START Extracted entries
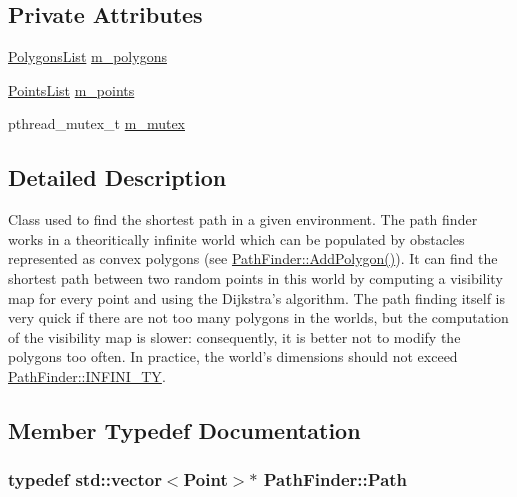 \subsection*{Private Attributes}
\begin{DoxyCompactItemize}
\item 
\hyperlink{classPathFinder_a16ed073fa542c82fd09e582cb4fbed24}{PolygonsList} \hyperlink{classPathFinder_a4cce0fd97519e8e9974c9f6a5f046f7f}{m\_\-polygons}
\item 
\hyperlink{classPathFinder_a792a34ce673309f873090141c3d96f1c}{PointsList} \hyperlink{classPathFinder_a90258ce800e2b170754c4779b66020ef}{m\_\-points}
\item 
pthread\_\-mutex\_\-t \hyperlink{classPathFinder_a4a70aef3998ffdbcbf20bb67a0f884e2}{m\_\-mutex}
\end{DoxyCompactItemize}


\subsection{Detailed Description}
Class used to find the shortest path in a given environment. The path finder works in a theoritically infinite world which can be populated by obstacles represented as convex polygons (see \hyperlink{classPathFinder_ae167f12c8466a501a5a54068f92328c7}{PathFinder::AddPolygon()}). It can find the shortest path between two random points in this world by computing a visibility map for every point and using the Dijkstra's algorithm. The path finding itself is very quick if there are not too many polygons in the worlds, but the computation of the visibility map is slower: consequently, it is better not to modify the polygons too often. In practice, the world's dimensions should not exceed \hyperlink{classPathFinder_a341ee3901465d58e8aad2fc0dd227168}{PathFinder::INFINI\_\-TY}. 

\subsection{Member Typedef Documentation}
\hypertarget{classPathFinder_a269aba09b7b3208092f67f2bc02cf63e}{
\subsubsection[{Path}]{\setlength{\rightskip}{0pt plus 5cm}typedef std::vector$<${\bf Point}$>$$\ast$ {\bf PathFinder::Path}}}
\label{classPathFinder_a269aba09b7b3208092f67f2bc02cf63e}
END Extracted entries
◆ Activity ◆
Print the full listing again exactly, and drop every image from it.

◆ Response ◆
 \subsection*{Private Attributes}
\begin{DoxyCompactItemize}
\item 
\hyperlink{classPathFinder_a16ed073fa542c82fd09e582cb4fbed24}{PolygonsList} \hyperlink{classPathFinder_a4cce0fd97519e8e9974c9f6a5f046f7f}{m\_\-polygons}
\item 
\hyperlink{classPathFinder_a792a34ce673309f873090141c3d96f1c}{PointsList} \hyperlink{classPathFinder_a90258ce800e2b170754c4779b66020ef}{m\_\-points}
\item 
pthread\_\-mutex\_\-t \hyperlink{classPathFinder_a4a70aef3998ffdbcbf20bb67a0f884e2}{m\_\-mutex}
\end{DoxyCompactItemize}


\subsection{Detailed Description}
Class used to find the shortest path in a given environment. The path finder works in a theoritically infinite world which can be populated by obstacles represented as convex polygons (see \hyperlink{classPathFinder_ae167f12c8466a501a5a54068f92328c7}{PathFinder::AddPolygon()}). It can find the shortest path between two random points in this world by computing a visibility map for every point and using the Dijkstra's algorithm. The path finding itself is very quick if there are not too many polygons in the worlds, but the computation of the visibility map is slower: consequently, it is better not to modify the polygons too often. In practice, the world's dimensions should not exceed \hyperlink{classPathFinder_a341ee3901465d58e8aad2fc0dd227168}{PathFinder::INFINI\_\-TY}. 

\subsection{Member Typedef Documentation}
\hypertarget{classPathFinder_a269aba09b7b3208092f67f2bc02cf63e}{
\subsubsection[{Path}]{\setlength{\rightskip}{0pt plus 5cm}typedef std::vector$<${\bf Point}$>$$\ast$ {\bf PathFinder::Path}}}
\label{classPathFinder_a269aba09b7b3208092f67f2bc02cf63e}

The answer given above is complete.